__Exercise aim__.
Print all the records below, word for word and in full.

(Saved data entries)
------
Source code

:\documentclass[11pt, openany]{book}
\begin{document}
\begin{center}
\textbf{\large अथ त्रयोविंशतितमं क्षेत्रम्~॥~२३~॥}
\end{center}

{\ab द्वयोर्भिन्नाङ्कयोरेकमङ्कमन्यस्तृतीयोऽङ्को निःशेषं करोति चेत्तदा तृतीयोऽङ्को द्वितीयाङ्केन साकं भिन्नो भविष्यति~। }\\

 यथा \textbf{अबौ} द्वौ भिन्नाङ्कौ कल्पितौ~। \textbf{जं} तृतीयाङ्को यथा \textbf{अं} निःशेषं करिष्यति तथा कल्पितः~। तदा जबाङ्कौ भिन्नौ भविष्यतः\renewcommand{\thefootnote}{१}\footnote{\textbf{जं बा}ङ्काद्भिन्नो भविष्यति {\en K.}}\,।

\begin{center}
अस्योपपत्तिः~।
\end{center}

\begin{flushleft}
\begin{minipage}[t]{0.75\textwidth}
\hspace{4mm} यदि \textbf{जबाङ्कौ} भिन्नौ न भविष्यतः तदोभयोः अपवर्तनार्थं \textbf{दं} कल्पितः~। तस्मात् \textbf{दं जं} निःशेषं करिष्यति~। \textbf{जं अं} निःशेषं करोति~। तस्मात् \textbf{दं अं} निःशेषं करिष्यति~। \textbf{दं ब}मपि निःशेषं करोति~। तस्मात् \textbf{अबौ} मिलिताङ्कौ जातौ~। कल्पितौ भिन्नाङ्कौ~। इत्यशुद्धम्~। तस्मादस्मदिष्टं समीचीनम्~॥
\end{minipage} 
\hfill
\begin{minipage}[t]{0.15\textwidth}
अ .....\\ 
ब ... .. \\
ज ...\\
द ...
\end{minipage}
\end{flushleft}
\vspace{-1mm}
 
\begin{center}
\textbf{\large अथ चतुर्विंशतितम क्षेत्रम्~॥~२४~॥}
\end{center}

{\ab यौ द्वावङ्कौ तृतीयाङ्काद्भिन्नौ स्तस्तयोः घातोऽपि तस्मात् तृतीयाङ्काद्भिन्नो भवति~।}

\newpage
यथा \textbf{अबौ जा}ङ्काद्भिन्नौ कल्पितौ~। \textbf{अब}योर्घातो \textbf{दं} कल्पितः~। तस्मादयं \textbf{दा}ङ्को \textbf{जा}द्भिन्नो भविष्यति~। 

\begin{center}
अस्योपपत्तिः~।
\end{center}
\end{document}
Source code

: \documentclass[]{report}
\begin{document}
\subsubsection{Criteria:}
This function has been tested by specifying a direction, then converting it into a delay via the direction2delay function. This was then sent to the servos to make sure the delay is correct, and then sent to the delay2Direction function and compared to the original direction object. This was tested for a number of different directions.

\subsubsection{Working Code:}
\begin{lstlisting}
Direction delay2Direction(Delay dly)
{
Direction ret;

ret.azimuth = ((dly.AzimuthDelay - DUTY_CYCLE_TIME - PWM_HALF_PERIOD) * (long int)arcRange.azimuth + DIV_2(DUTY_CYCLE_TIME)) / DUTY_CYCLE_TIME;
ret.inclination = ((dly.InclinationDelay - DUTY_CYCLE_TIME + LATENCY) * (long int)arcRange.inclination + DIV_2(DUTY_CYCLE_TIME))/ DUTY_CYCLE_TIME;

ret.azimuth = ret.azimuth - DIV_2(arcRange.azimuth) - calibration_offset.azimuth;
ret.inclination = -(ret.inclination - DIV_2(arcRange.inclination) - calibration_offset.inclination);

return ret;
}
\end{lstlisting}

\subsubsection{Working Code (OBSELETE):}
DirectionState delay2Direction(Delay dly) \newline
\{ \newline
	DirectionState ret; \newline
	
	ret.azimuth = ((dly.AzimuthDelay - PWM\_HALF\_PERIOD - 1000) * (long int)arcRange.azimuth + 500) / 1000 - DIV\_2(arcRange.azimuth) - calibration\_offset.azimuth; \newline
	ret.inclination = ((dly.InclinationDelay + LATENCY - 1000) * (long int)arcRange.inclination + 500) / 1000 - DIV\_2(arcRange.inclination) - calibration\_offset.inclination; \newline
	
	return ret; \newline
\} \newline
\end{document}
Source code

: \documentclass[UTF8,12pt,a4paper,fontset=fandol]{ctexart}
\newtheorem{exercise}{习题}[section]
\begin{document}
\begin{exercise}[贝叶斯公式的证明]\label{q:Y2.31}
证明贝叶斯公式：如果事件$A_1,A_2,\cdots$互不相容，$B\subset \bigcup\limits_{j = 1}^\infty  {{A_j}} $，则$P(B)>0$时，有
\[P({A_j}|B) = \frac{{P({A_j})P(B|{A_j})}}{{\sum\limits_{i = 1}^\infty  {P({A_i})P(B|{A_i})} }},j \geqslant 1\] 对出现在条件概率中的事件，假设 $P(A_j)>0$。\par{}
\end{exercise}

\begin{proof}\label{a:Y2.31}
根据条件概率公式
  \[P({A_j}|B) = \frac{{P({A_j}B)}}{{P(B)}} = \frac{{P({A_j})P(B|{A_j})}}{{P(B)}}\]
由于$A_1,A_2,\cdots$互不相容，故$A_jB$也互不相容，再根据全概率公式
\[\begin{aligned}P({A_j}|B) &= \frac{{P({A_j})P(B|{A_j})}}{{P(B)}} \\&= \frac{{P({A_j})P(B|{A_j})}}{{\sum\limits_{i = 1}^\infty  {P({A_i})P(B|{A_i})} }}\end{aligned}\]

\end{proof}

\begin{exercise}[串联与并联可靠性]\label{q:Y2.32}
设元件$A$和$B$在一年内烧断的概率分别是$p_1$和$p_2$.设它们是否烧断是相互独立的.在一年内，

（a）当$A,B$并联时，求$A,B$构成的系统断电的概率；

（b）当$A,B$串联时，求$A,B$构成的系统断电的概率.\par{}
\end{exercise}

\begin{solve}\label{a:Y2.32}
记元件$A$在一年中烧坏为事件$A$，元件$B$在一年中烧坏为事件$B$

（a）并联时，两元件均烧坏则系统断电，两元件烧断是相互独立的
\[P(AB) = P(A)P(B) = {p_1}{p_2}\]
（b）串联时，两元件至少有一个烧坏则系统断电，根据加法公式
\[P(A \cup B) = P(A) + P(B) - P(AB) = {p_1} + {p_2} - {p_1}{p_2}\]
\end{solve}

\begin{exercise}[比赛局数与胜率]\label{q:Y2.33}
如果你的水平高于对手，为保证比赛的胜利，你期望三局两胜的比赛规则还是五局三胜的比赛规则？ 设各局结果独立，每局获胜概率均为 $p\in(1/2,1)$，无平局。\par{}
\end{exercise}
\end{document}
------
__Output of the exercise__.
Source code

:\documentclass[11pt, openany]{book}
\begin{document}
\begin{center}
\textbf{\large अथ त्रयोविंशतितमं क्षेत्रम्~॥~२३~॥}
\end{center}

{\ab द्वयोर्भिन्नाङ्कयोरेकमङ्कमन्यस्तृतीयोऽङ्को निःशेषं करोति चेत्तदा तृतीयोऽङ्को द्वितीयाङ्केन साकं भिन्नो भविष्यति~। }\\

 यथा \textbf{अबौ} द्वौ भिन्नाङ्कौ कल्पितौ~। \textbf{जं} तृतीयाङ्को यथा \textbf{अं} निःशेषं करिष्यति तथा कल्पितः~। तदा जबाङ्कौ भिन्नौ भविष्यतः\renewcommand{\thefootnote}{१}\footnote{\textbf{जं बा}ङ्काद्भिन्नो भविष्यति {\en K.}}\,।

\begin{center}
अस्योपपत्तिः~।
\end{center}

\begin{flushleft}
\begin{minipage}[t]{0.75\textwidth}
\hspace{4mm} यदि \textbf{जबाङ्कौ} भिन्नौ न भविष्यतः तदोभयोः अपवर्तनार्थं \textbf{दं} कल्पितः~। तस्मात् \textbf{दं जं} निःशेषं करिष्यति~। \textbf{जं अं} निःशेषं करोति~। तस्मात् \textbf{दं अं} निःशेषं करिष्यति~। \textbf{दं ब}मपि निःशेषं करोति~। तस्मात् \textbf{अबौ} मिलिताङ्कौ जातौ~। कल्पितौ भिन्नाङ्कौ~। इत्यशुद्धम्~। तस्मादस्मदिष्टं समीचीनम्~॥
\end{minipage} 
\hfill
\begin{minipage}[t]{0.15\textwidth}
अ .....\\ 
ब ... .. \\
ज ...\\
द ...
\end{minipage}
\end{flushleft}
\vspace{-1mm}
 
\begin{center}
\textbf{\large अथ चतुर्विंशतितम क्षेत्रम्~॥~२४~॥}
\end{center}

{\ab यौ द्वावङ्कौ तृतीयाङ्काद्भिन्नौ स्तस्तयोः घातोऽपि तस्मात् तृतीयाङ्काद्भिन्नो भवति~।}

\newpage
यथा \textbf{अबौ जा}ङ्काद्भिन्नौ कल्पितौ~। \textbf{अब}योर्घातो \textbf{दं} कल्पितः~। तस्मादयं \textbf{दा}ङ्को \textbf{जा}द्भिन्नो भविष्यति~। 

\begin{center}
अस्योपपत्तिः~।
\end{center}
\end{document}
Source code

: \documentclass[]{report}
\begin{document}
\subsubsection{Criteria:}
This function has been tested by specifying a direction, then converting it into a delay via the direction2delay function. This was then sent to the servos to make sure the delay is correct, and then sent to the delay2Direction function and compared to the original direction object. This was tested for a number of different directions.

\subsubsection{Working Code:}
\begin{lstlisting}
Direction delay2Direction(Delay dly)
{
Direction ret;

ret.azimuth = ((dly.AzimuthDelay - DUTY_CYCLE_TIME - PWM_HALF_PERIOD) * (long int)arcRange.azimuth + DIV_2(DUTY_CYCLE_TIME)) / DUTY_CYCLE_TIME;
ret.inclination = ((dly.InclinationDelay - DUTY_CYCLE_TIME + LATENCY) * (long int)arcRange.inclination + DIV_2(DUTY_CYCLE_TIME))/ DUTY_CYCLE_TIME;

ret.azimuth = ret.azimuth - DIV_2(arcRange.azimuth) - calibration_offset.azimuth;
ret.inclination = -(ret.inclination - DIV_2(arcRange.inclination) - calibration_offset.inclination);

return ret;
}
\end{lstlisting}

\subsubsection{Working Code (OBSELETE):}
DirectionState delay2Direction(Delay dly) \newline
\{ \newline
	DirectionState ret; \newline
	
	ret.azimuth = ((dly.AzimuthDelay - PWM\_HALF\_PERIOD - 1000) * (long int)arcRange.azimuth + 500) / 1000 - DIV\_2(arcRange.azimuth) - calibration\_offset.azimuth; \newline
	ret.inclination = ((dly.InclinationDelay + LATENCY - 1000) * (long int)arcRange.inclination + 500) / 1000 - DIV\_2(arcRange.inclination) - calibration\_offset.inclination; \newline
	
	return ret; \newline
\} \newline
\end{document}
Source code

: \documentclass[UTF8,12pt,a4paper,fontset=fandol]{ctexart}
\newtheorem{exercise}{习题}[section]
\begin{document}
\begin{exercise}[贝叶斯公式的证明]\label{q:Y2.31}
证明贝叶斯公式：如果事件$A_1,A_2,\cdots$互不相容，$B\subset \bigcup\limits_{j = 1}^\infty  {{A_j}} $，则$P(B)>0$时，有
\[P({A_j}|B) = \frac{{P({A_j})P(B|{A_j})}}{{\sum\limits_{i = 1}^\infty  {P({A_i})P(B|{A_i})} }},j \geqslant 1\] 对出现在条件概率中的事件，假设 $P(A_j)>0$。\par{}
\end{exercise}

\begin{proof}\label{a:Y2.31}
根据条件概率公式
  \[P({A_j}|B) = \frac{{P({A_j}B)}}{{P(B)}} = \frac{{P({A_j})P(B|{A_j})}}{{P(B)}}\]
由于$A_1,A_2,\cdots$互不相容，故$A_jB$也互不相容，再根据全概率公式
\[\begin{aligned}P({A_j}|B) &= \frac{{P({A_j})P(B|{A_j})}}{{P(B)}} \\&= \frac{{P({A_j})P(B|{A_j})}}{{\sum\limits_{i = 1}^\infty  {P({A_i})P(B|{A_i})} }}\end{aligned}\]

\end{proof}

\begin{exercise}[串联与并联可靠性]\label{q:Y2.32}
设元件$A$和$B$在一年内烧断的概率分别是$p_1$和$p_2$.设它们是否烧断是相互独立的.在一年内，

（a）当$A,B$并联时，求$A,B$构成的系统断电的概率；

（b）当$A,B$串联时，求$A,B$构成的系统断电的概率.\par{}
\end{exercise}

\begin{solve}\label{a:Y2.32}
记元件$A$在一年中烧坏为事件$A$，元件$B$在一年中烧坏为事件$B$

（a）并联时，两元件均烧坏则系统断电，两元件烧断是相互独立的
\[P(AB) = P(A)P(B) = {p_1}{p_2}\]
（b）串联时，两元件至少有一个烧坏则系统断电，根据加法公式
\[P(A \cup B) = P(A) + P(B) - P(AB) = {p_1} + {p_2} - {p_1}{p_2}\]
\end{solve}

\begin{exercise}[比赛局数与胜率]\label{q:Y2.33}
如果你的水平高于对手，为保证比赛的胜利，你期望三局两胜的比赛规则还是五局三胜的比赛规则？ 设各局结果独立，每局获胜概率均为 $p\in(1/2,1)$，无平局。\par{}
\end{exercise}
\end{document}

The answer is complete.